The configurable property auth-type value SSL can be used to configure the SSL authentication mechanism for communicating with Elasticsearch cluster. This property can also be used to configure the basic authentication with SSL by providing configurable property basic username/password along with the trust-store properties.

8.2.18.1.3.1.7 Classpath Settings for REST Client

The Classpath for High Level REST client must contain the jars from the library (lib) folder and modules folders (reindex, lang-mustache and ran-eval) inside the Elasticsearch installation directory. The REST client are dependent on these libraries and should be included in gg.classpath for the handler to work. Following are the list of dependencies:

1.	[/path/to/elasticsearch/lib/*]
2.	[/path/to/elasticsearch/modules/reindex/*]
3.	[/path/to/elasticsearch/modules/lang-mustache/*]
4.	[/path/to/elasticsearch/modules/rank-eval/*]

8.2.18.1.4 Troubleshooting

This section contains information to help you troubleshoot various issues.

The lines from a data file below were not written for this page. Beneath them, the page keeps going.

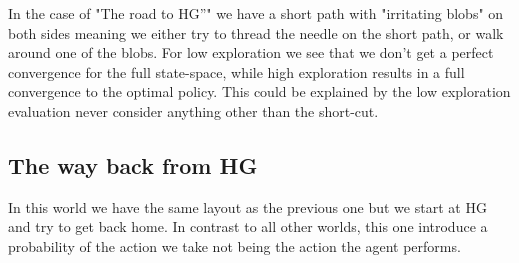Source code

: \documentclass[a4paper,12pt]{article}
\begin{document}
In the case of "The road to HG”" we have a short path with "irritating blobs" on both sides meaning we either try to thread the needle on the short path, or walk around one of the blobs. For low exploration we see that we don't get a perfect convergence for the full state-space, while high exploration results in a full convergence to the optimal policy. This could be explained by the low exploration evaluation never consider anything other than the short-cut.

\subsection{The way back from HG}

In this world we have the same layout as the previous one but we start at HG and try to get back home. In contrast to all other worlds, this one introduce a probability of the action we take not being the action the agent performs. 
\end{document}
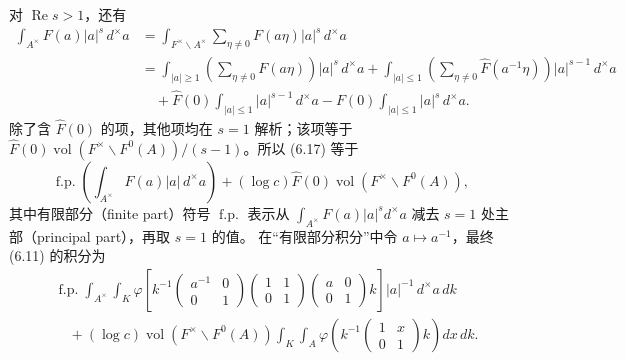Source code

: 对 $\operatorname{Re}s>1$，还有
\[
\begin{aligned}
 \int_{A^\times}F(a)|a|^s\,d^\times a
 &=\int_{F^\times\backslash A^\times}\sum_{\eta\ne0}F(a\eta)|a|^s\,d^\times a\\
 &=\int_{|a|\ge1}\left(\sum_{\eta\ne0}F(a\eta)\right)|a|^s\,d^\times a
 +\int_{|a|\le1}\left(\sum_{\eta\ne0}\widehat F(a^{-1}\eta)\right)|a|^{s-1}\,d^\times a\\
 &\quad+\widehat F(0)\int_{|a|\le1}|a|^{s-1}\,d^\times a
 -F(0)\int_{|a|\le1}|a|^s\,d^\times a.
\end{aligned}
\]
除了含 $\widehat F(0)$ 的项，其他项均在 $s=1$ 解析；该项等于
$\widehat F(0)\operatorname{vol}(F^\times\backslash F^0(A))/(s-1)$。所以 (6.17) 等于
\[
 \operatorname{f.p.}\left(\int_{A^\times}F(a)|a|\,d^\times a\right)
 +(\log c)\widehat F(0)\operatorname{vol}(F^\times\backslash F^0(A)),
\]
其中有限部分（finite part）符号 $\operatorname{f.p.}$ 表示从
$\int_{A^\times}F(a)|a|^s d^\times a$ 减去 $s=1$ 处主部（principal part），再取 $s=1$ 的值。
在“有限部分积分”中令 $a\mapsto a^{-1}$，最终 (6.11) 的积分为
\begin{equation}
\begin{split}
 &\operatorname{f.p.}\int_{A^\times}\int_K
 \varphi\!\left[k^{-1}\begin{pmatrix}a^{-1}&0\\0&1\end{pmatrix}
 \begin{pmatrix}1&1\\0&1\end{pmatrix}\begin{pmatrix}a&0\\0&1\end{pmatrix}k\right]
 |a|^{-1}\,d^\times a\,dk\\
 &\quad+(\log c)\operatorname{vol}(F^\times\backslash F^0(A))
 \int_K\int_A\varphi\!\left(k^{-1}\begin{pmatrix}1&x\\0&1\end{pmatrix}k\right)dx\,dk.
\end{split}\tag{6.18}
\end{equation}

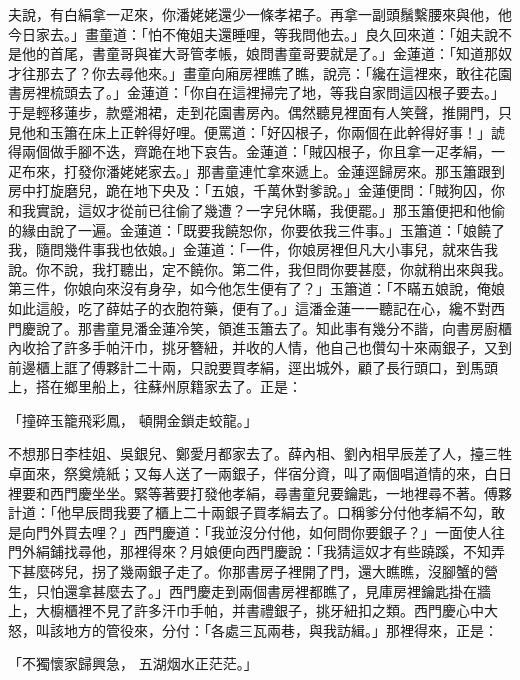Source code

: 夫說，有白絹拿一疋來，你潘姥姥還少一條孝裙子。再拿一副頭鬚繫腰來與他，他今日家去。」畫童道：「怕不俺姐夫還睡哩，等我問他去。」良久回來道：「姐夫說不是他的首尾，書童哥與崔大哥管孝帳，娘問書童哥要就是了。」金蓮道：「知道那奴才往那去了？你去尋他來。」畫童向廂房裡瞧了瞧，說亮：「纔在這裡來，敢往花園書房裡梳頭去了。」金蓮道：「你自在這裡掃完了地，等我自家問這囚根子要去。」于是輕移蓮步，款蹙湘裙，走到花園書房內。偶然聽見裡面有人笑聲，推開門，只見他和玉簫在床上正幹得好哩。便罵道：「好囚根子，你兩個在此幹得好事！」諕得兩個做手腳不迭，齊跪在地下哀告。金蓮道：「賊囚根子，你且拿一疋孝絹，一疋布來，打發你潘姥姥家去。」那書童連忙拿來遞上。金蓮逕歸房來。那玉簫跟到房中打旋磨兒，跪在地下央及：「五娘，千萬休對爹說。」金蓮便問：「賊狗囚，你和我實說，這奴才從前已往偷了幾遭？一字兒休瞞，我便罷。」那玉簫便把和他偷的緣由說了一遍。金蓮道：「既要我饒恕你，你要依我三件事。」玉簫道：「娘饒了我，隨問幾件事我也依娘。」金蓮道：「一件，你娘房裡但凡大小事兒，就來告我說。你不說，我打聽出，定不饒你。第二件，我但問你要甚麼，你就稍出來與我。第三件，你娘向來沒有身孕，如今他怎生便有了？」玉簫道：「不瞞五娘說，俺娘如此這般，吃了薛姑子的衣胞符藥，便有了。」這潘金蓮一一聽記在心，纔不對西門慶說了。那書童見潘金蓮冷笑，領進玉簫去了。知此事有幾分不諧，向書房廚櫃內收拾了許多手帕汗巾，挑牙簪紐，并收的人情，他自己也儹勾十來兩銀子，又到前邊櫃上誆了傅夥計二十兩，只說要買孝絹，逕出城外，顧了長行頭口，到馬頭上，搭在鄉里船上，往蘇州原籍家去了。正是：

「撞碎玉籠飛彩鳳，  頓開金鎖走蛟龍。」

不想那日李桂姐、吳銀兒、鄭愛月都家去了。薛內相、劉內相早辰差了人，擡三牲卓面來，祭奠燒紙；又每人送了一兩銀子，伴宿分資，叫了兩個唱道情的來，白日裡要和西門慶坐坐。緊等著要打發他孝絹，尋書童兒要鑰匙，一地裡尋不著。傅夥計道：「他早辰問我要了櫃上二十兩銀子買孝絹去了。口稱爹分付他孝絹不勾，敢是向門外買去哩？」西門慶道：「我並沒分付他，如何問你要銀子？」一面使人往門外絹鋪找尋他，那裡得來？月娘便向西門慶說：「我猜這奴才有些蹺蹊，不知弄下甚麼硶兒，拐了幾兩銀子走了。你那書房子裡開了門，還大瞧瞧，沒腳蟹的營生，只怕還拿甚麼去了。」西門慶走到兩個書房裡都瞧了，見庫房裡鑰匙掛在牆上，大櫥櫃裡不見了許多汗巾手帕，并書禮銀子，挑牙紐扣之類。西門慶心中大怒，叫該地方的管役來，分付：「各處三瓦兩巷，與我訪緝。」那裡得來，正是：

「不獨懷家歸興急，  五湖烟水正茫茫。」

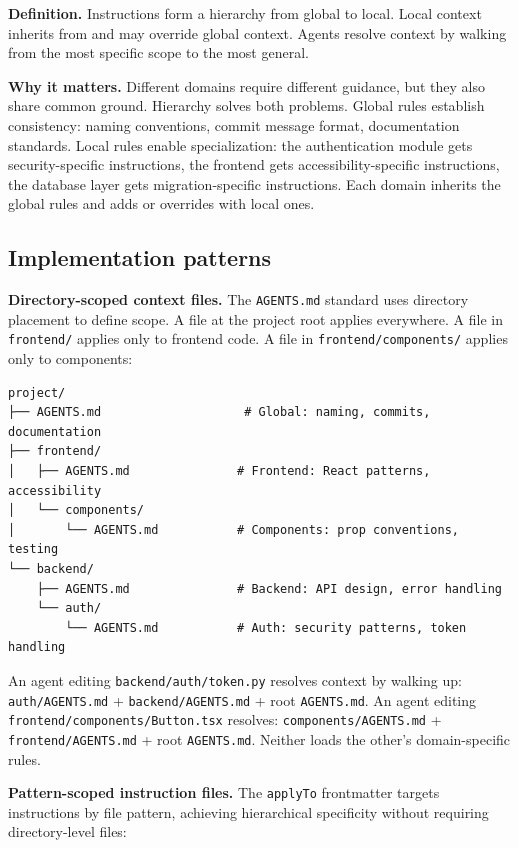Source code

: \documentclass[
  a4paper,
  DIV=11,
  numbers=noendperiod]{scrreprt}
\begin{document}
\textbf{Definition.} Instructions form a hierarchy from global to local.
Local context inherits from and may override global context. Agents
resolve context by walking from the most specific scope to the most
general.

\textbf{Why it matters.} Different domains require different guidance,
but they also share common ground. Hierarchy solves both problems.
Global rules establish consistency: naming conventions, commit message
format, documentation standards. Local rules enable specialization: the
authentication module gets security-specific instructions, the frontend
gets accessibility-specific instructions, the database layer gets
migration-specific instructions. Each domain inherits the global rules
and adds or overrides with local ones.

\subsection{Implementation patterns}\label{implementation-patterns-4}

\textbf{Directory-scoped context files.} The \texttt{AGENTS.md} standard
uses directory placement to define scope. A file at the project root
applies everywhere. A file in \texttt{frontend/} applies only to
frontend code. A file in \texttt{frontend/components/} applies only to
components:

\begin{verbatim}
project/
├── AGENTS.md                    # Global: naming, commits, documentation
├── frontend/
│   ├── AGENTS.md               # Frontend: React patterns, accessibility
│   └── components/
│       └── AGENTS.md           # Components: prop conventions, testing
└── backend/
    ├── AGENTS.md               # Backend: API design, error handling
    └── auth/
        └── AGENTS.md           # Auth: security patterns, token handling
\end{verbatim}

An agent editing \texttt{backend/auth/token.py} resolves context by
walking up: \texttt{auth/AGENTS.md} + \texttt{backend/AGENTS.md} + root
\texttt{AGENTS.md}. An agent editing
\texttt{frontend/components/Button.tsx} resolves:
\texttt{components/AGENTS.md} + \texttt{frontend/AGENTS.md} + root
\texttt{AGENTS.md}. Neither loads the other's domain-specific rules.

\textbf{Pattern-scoped instruction files.} The \texttt{applyTo}
frontmatter targets instructions by file pattern, achieving hierarchical
specificity without requiring directory-level files:
\end{document}
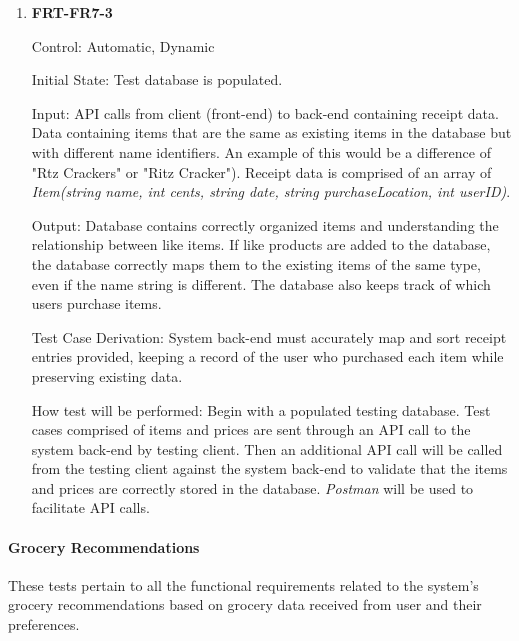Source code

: \documentclass[12pt, titlepage]{article}
\begin{document}
\begin{enumerate}
\item{\textbf{FRT-FR7-3}}

Control: Automatic, Dynamic
          
Initial State: Test database is populated.

Input: API calls from client (front-end) to back-end containing receipt data. Data containing items that are the same as existing items in the database but with different name identifiers. An example of this would be a difference of "Rtz Crackers" or "Ritz Cracker"). Receipt data is comprised of an array of \textit{Item(string name, int cents, string date, string purchaseLocation, int userID)}.
          
Output: Database contains correctly organized items and understanding the relationship between like items. If like products are added to the database, the database correctly maps them to the existing items of the same type, even if the name string is different. The database also keeps track of which users purchase items.

Test Case Derivation: System back-end must accurately map and sort receipt entries provided, keeping a record of the user who purchased each item while preserving existing data.
          
How test will be performed: Begin with a populated testing database. Test cases comprised of items and prices are sent through an API call to the system back-end by testing client. Then an additional API call will be called from the testing client against the system back-end to validate that the items and prices are correctly stored in the database. \textit{Postman} will be used to facilitate API calls. 

\end{enumerate}

\paragraph{Grocery Recommendations}

These tests pertain to all the functional requirements related to the system's grocery recommendations based on grocery data received from user and their preferences.
\end{document}
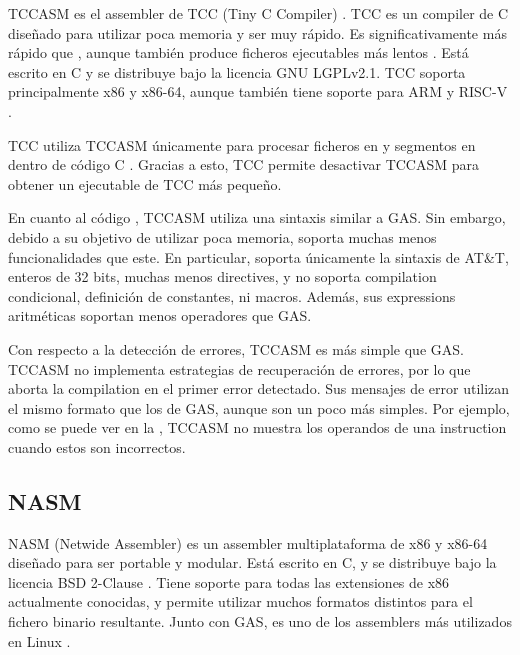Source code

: TCCASM es el \gls{assembler} de TCC (Tiny C Compiler) \parencite{tcc}. TCC es un
\gls{compiler} de C diseñado para utilizar poca memoria y ser muy rápido. Es
significativamente más rápido  que
, aunque también produce ficheros ejecutables más lentos
\parencite{tcc-speed}. Está escrito en C y se distribuye bajo la licencia GNU
LGPLv2.1. TCC soporta principalmente x86 y x86-64, aunque también tiene soporte para
ARM y RISC-V \parencite{tcc-manual} \parencite{tcc-arm} \parencite{tcc-riscv}.

TCC utiliza TCCASM únicamente para procesar ficheros en
 y segmentos en 
dentro de código C \parencite{tcc-manual}. Gracias a esto, TCC permite
desactivar TCCASM para obtener un ejecutable de TCC más pequeño.

En cuanto al código , TCCASM utiliza una sintaxis
similar a \gls{GAS}. Sin embargo, debido a su objetivo de utilizar poca memoria,
soporta muchas menos funcionalidades que este. En particular, soporta únicamente
la sintaxis de AT\&T, enteros de 32 bits, muchas menos \glspl{directive}, y no
soporta \gls{compilation} condicional, definición de constantes, ni
\glspl{macro}. Además, sus \glspl{expression} aritméticas soportan menos
operadores que \gls{GAS}.

Con respecto a la detección de errores, TCCASM es más simple que \gls{GAS}.
TCCASM no implementa estrategias de recuperación de errores, por lo que aborta
la \gls{compilation} en el primer error detectado. Sus mensajes de error
utilizan el mismo formato que los de \gls{GAS}, aunque son un poco más simples.
Por ejemplo, como se puede ver en la , TCCASM no muestra
los operandos de una \gls{instruction} cuando estos son incorrectos.


\subsection{NASM}

NASM (Netwide Assembler) \parencite{NASM} es un \gls{assembler} multiplataforma
de x86 y x86-64 diseñado para ser portable y modular. Está escrito en C, y se
distribuye bajo la licencia BSD 2-Clause \parencite{bsd-2c}. Tiene soporte para
todas las extensiones de x86 actualmente conocidas, y permite utilizar muchos
formatos distintos para el fichero binario resultante. Junto con \gls{GAS}, es
uno de los \glspl{assembler} más utilizados en Linux
\parencite{assembler-usage}.

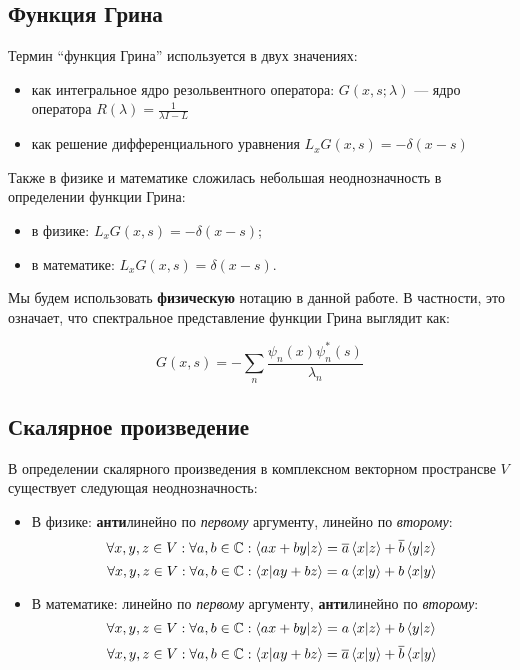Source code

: \subsection{Функция Грина}
Термин ``функция Грина'' используется в двух значениях:

\begin{itemize}
\item как интегральное ядро резольвентного оператора: $G(x, s; \lambda)$ — ядро оператора $R(\lambda) = \frac{1}{\lambda I - L}$ 
\item как решение дифференциального уравнения $L_x G(x, s) = -\delta(x - s)$
\end{itemize}

Также в физике и математике сложилась небольшая неоднозначность в определении функции Грина:

\begin{itemize}
\item в физике: $L_x G(x, s) = -\delta(x - s)$;
\item в математике: $L_x G(x, s) = \delta(x - s)$.
\end{itemize} 

Мы будем использовать \textbf{физическую} нотацию в данной работе. В частности, это означает, что спектральное представление функции Грина выглядит как: 

\[
G(x, s) = -\sum\limits_n \frac{\psi_n(x) \psi_n^*(s)}{\lambda_n}
\]

\subsection{Скалярное произведение}
В определении скалярного произведения в комплексном векторном пространсве $V$ существует следующая неоднозначность:

\begin{itemize}
\item В физике: \textbf{анти}линейно по \textit{первому} аргументу, линейно по \textit{второму}:
\[
\forall x, y, z \in V: \forall a, b \in \mathbb{C}: \ip{ax + by}{z} = \cconj{a} \ip{x}{z} + \cconj{b} \ip{y}{z}
\]
\[
\forall x, y, z \in V: \forall a, b \in \mathbb{C}: \ip{x}{ay + bz} = a \ip{x}{y} + b \ip{x}{y}
\]
\item В математике: линейно по \textit{первому} аргументу, \textbf{анти}линейно по \textit{второму}:
\[
\forall x, y, z \in V: \forall a, b \in \mathbb{C}: \ip{ax + by}{z} = a \ip{x}{z} + b \ip{y}{z}
\]
\[
\forall x, y, z \in V: \forall a, b \in \mathbb{C}: \ip{x}{ay + bz} = \cconj{a} \ip{x}{y} + \cconj{b} \ip{x}{y}
\]
\end{itemize}

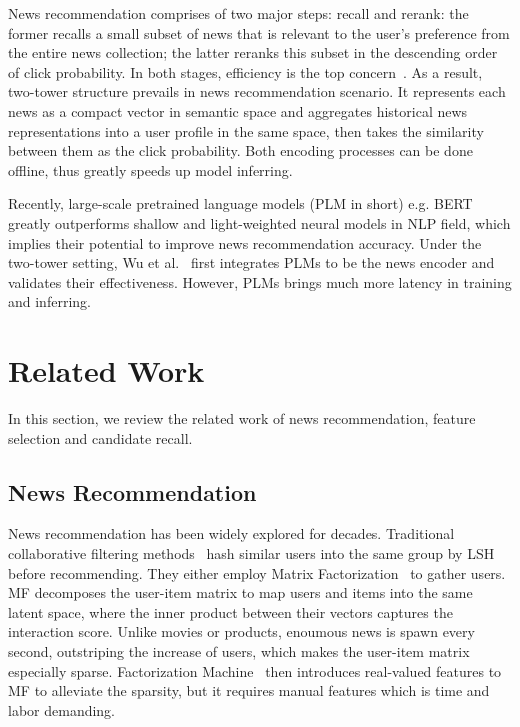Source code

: \documentclass[sigconf,anonymous]{acmart}
\begin{document}
News recommendation comprises of two major steps: recall and rerank: the former recalls a small subset of news that is relevant to the user's preference from the entire news collection; the latter reranks this subset in the descending order of click probability. In both stages, efficiency is the top concern~\cite{liu_Hifi-ark,LightRec}. As a result, two-tower structure prevails in news recommendation scenario. It represents each news as a compact vector in semantic space and aggregates historical news representations into a user profile in the same space, then takes the similarity between them as the click probability. Both encoding processes can be done offline, thus greatly speeds up model inferring.

Recently, large-scale pretrained language models (PLM in short) e.g. BERT~\cite{Bert} greatly outperforms shallow and light-weighted neural models in NLP field, which implies their potential to improve news recommendation accuracy. Under the two-tower setting, Wu et al.~\cite{wu_newsPLM} first integrates PLMs to be the news encoder and validates their effectiveness. However, PLMs brings much more latency in training and inferring.


\section{Related Work}
\label{section:related work}
In this section, we review the related work of news recommendation, feature selection and candidate recall.
\subsection{News Recommendation}
News recommendation has been widely explored for decades. Traditional collaborative filtering methods~\cite{das_CF, li_SCENE} hash similar users into the same group by LSH before recommending. They either employ Matrix Factorization~\cite{koren_MF} to gather users. MF decomposes the user-item matrix to map users and items into the same latent space, where the inner product between their vectors captures the interaction score. Unlike movies or products, enoumous news is spawn every second, outstriping the increase of users, which makes the user-item matrix especially sparse. Factorization Machine~\cite{rendle_FM} then introduces real-valued features to MF to alleviate the sparsity, but it requires manual features which is time and labor demanding.
\end{document}
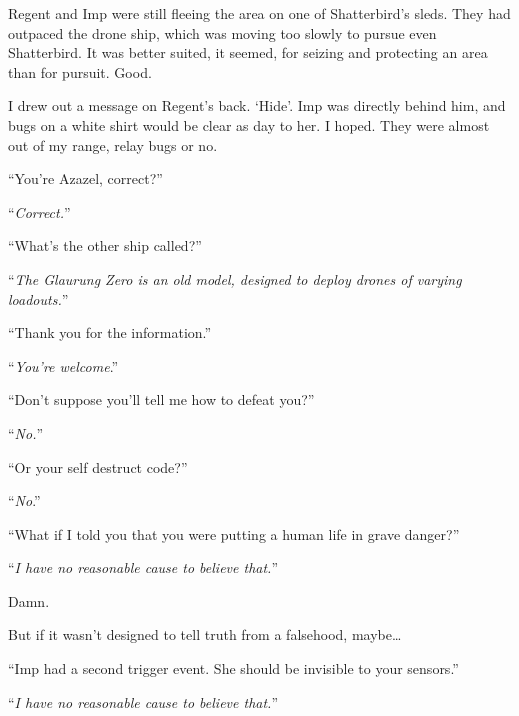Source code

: Regent and Imp were still fleeing the area on one of Shatterbird's sleds.  They had outpaced the drone ship, which was moving too slowly to pursue even Shatterbird.  It was better suited, it seemed, for seizing and protecting an area than for pursuit.  Good.



I drew out a message on Regent's back.  `Hide'.  Imp was directly behind him, and bugs on a white shirt would be clear as day to her.  I hoped.  They were almost out of my range, relay bugs or no.



``You're Azazel, correct?''



``\emph{Correct.}''



``What's the other ship called?''



``\emph{The Glaurung Zero is an old model, designed to deploy drones of varying loadouts.}''



``Thank you for the information.''



``\emph{You're welcome}.''



``Don't suppose you'll tell me how to defeat you?''



``\emph{No.}''



``Or your self destruct code?''



``\emph{No}.''



``What if I told you that you were putting a human life in grave danger?''



``\emph{I have no reasonable cause to believe that.}''



Damn.



But if it wasn't designed to tell truth from a falsehood, maybe\ldots



``Imp had a second trigger event.  She should be invisible to your sensors.''



``\emph{I have no reasonable cause to believe that.}''



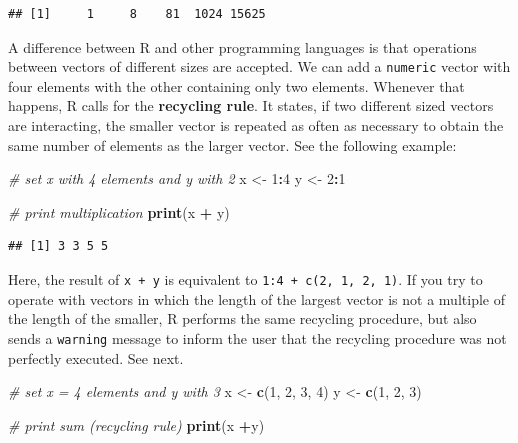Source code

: \documentclass[11pt,]{book}
\newenvironment{Shaded}{\begin{snugshade}}{\end{snugshade}}
\newcommand{\KeywordTok}[1]{\textcolor[rgb]{0.27,0.27,0.27}{\textbf{#1}}}
\newcommand{\DecValTok}[1]{\textcolor[rgb]{0.06,0.06,0.06}{#1}}
\newcommand{\StringTok}[1]{\textcolor[rgb]{0.5,0.5,0.5}{#1}}
\newcommand{\CommentTok}[1]{\textcolor[rgb]{0.56,0.35,0.01}{\textit{#1}}}
\newcommand{\OperatorTok}[1]{\textcolor[rgb]{0.81,0.36,0.00}{\textbf{#1}}}
\newcommand{\NormalTok}[1]{#1}
\begin{document}
\begin{verbatim}
## [1]     1     8    81  1024 15625
\end{verbatim}

A difference between R and other programming languages is that
operations between vectors of different sizes are accepted. We can add a
\texttt{numeric} vector with four elements with the other containing
only two elements. Whenever that happens, R calls for the
\textbf{recycling rule}. It states, if two different sized vectors are
interacting, the smaller vector is repeated as often as necessary to
obtain the same number of elements as the larger vector. See the
following example: 

\begin{Shaded}
\begin{Highlighting}[]
\CommentTok{# set x with 4 elements and y with 2}
\NormalTok{x <-}\StringTok{ }\DecValTok{1}\OperatorTok{:}\DecValTok{4}
\NormalTok{y <-}\StringTok{ }\DecValTok{2}\OperatorTok{:}\DecValTok{1}

\CommentTok{# print multiplication}
\KeywordTok{print}\NormalTok{(x }\OperatorTok{+}\StringTok{ }\NormalTok{y)}
\end{Highlighting}
\end{Shaded}

\begin{verbatim}
## [1] 3 3 5 5
\end{verbatim}

Here, the result of \texttt{x\ +\ y} is equivalent to
\texttt{1:4\ +\ c(2,\ 1,\ 2,\ 1)}. If you try to operate with vectors in
which the length of the largest vector is not a multiple of the length
of the smaller, R performs the same recycling procedure, but also sends
a \texttt{warning} message to inform the user that the recycling
procedure was not perfectly executed. See next.

\begin{Shaded}
\begin{Highlighting}[]
\CommentTok{# set x = 4 elements and y with 3}
\NormalTok{x <-}\StringTok{ }\KeywordTok{c}\NormalTok{(}\DecValTok{1}\NormalTok{, }\DecValTok{2}\NormalTok{, }\DecValTok{3}\NormalTok{, }\DecValTok{4}\NormalTok{)}
\NormalTok{y <-}\StringTok{ }\KeywordTok{c}\NormalTok{(}\DecValTok{1}\NormalTok{, }\DecValTok{2}\NormalTok{, }\DecValTok{3}\NormalTok{)}

\CommentTok{# print sum (recycling rule)}
\KeywordTok{print}\NormalTok{(x }\OperatorTok{+}\NormalTok{y)}
\end{Highlighting}
\end{Shaded}
\end{document}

Transport Client Properties File Not Found

This is applicable for Transport Client only when the property version is set to 6.x or 7.x.

Error:
ERROR 2017-01-30 22:33:10,058 [main] Unable to establish connection. Check handler properties
      and client settings configuration.

To resolve this exception, verify that the gg.handler.name.clientSettingsFile configuration property is correctly setting the Elasticsearch transport client settings file name. Verify that the gg.classpath variable includes the path to the correct file name and that the path to the properties file does not contain an asterisk (*) wildcard at the end.

8.2.18.1.4.1 Incorrect Java Classpath

The most common initial error is an incorrect classpath to include all the required client libraries and creates a ClassNotFound exception in the log4j log file.

Also, it may be due to an error resolving the classpath if there is a typographic error in the gg.classpath variable.

The Elasticsearch transport client libraries do not ship with the Oracle GoldenGate for Distributed Applications and Analytics (GG for DAA) product. You should properly configure the gg.classpath property in the Java Adapter Properties file to correctly resolve the client libraries, see Setting Up and Running the Elasticsearch Handler.

8.2.18.1.4.2 Elasticsearch Version Mismatch

The Elasticsearch Handler gg.handler.name.version property must beset to one of the following values: 6.x, 7.x or REST7.x to match the major version number of the Elasticsearch cluster. For example, gg.handler.name.version=7.x.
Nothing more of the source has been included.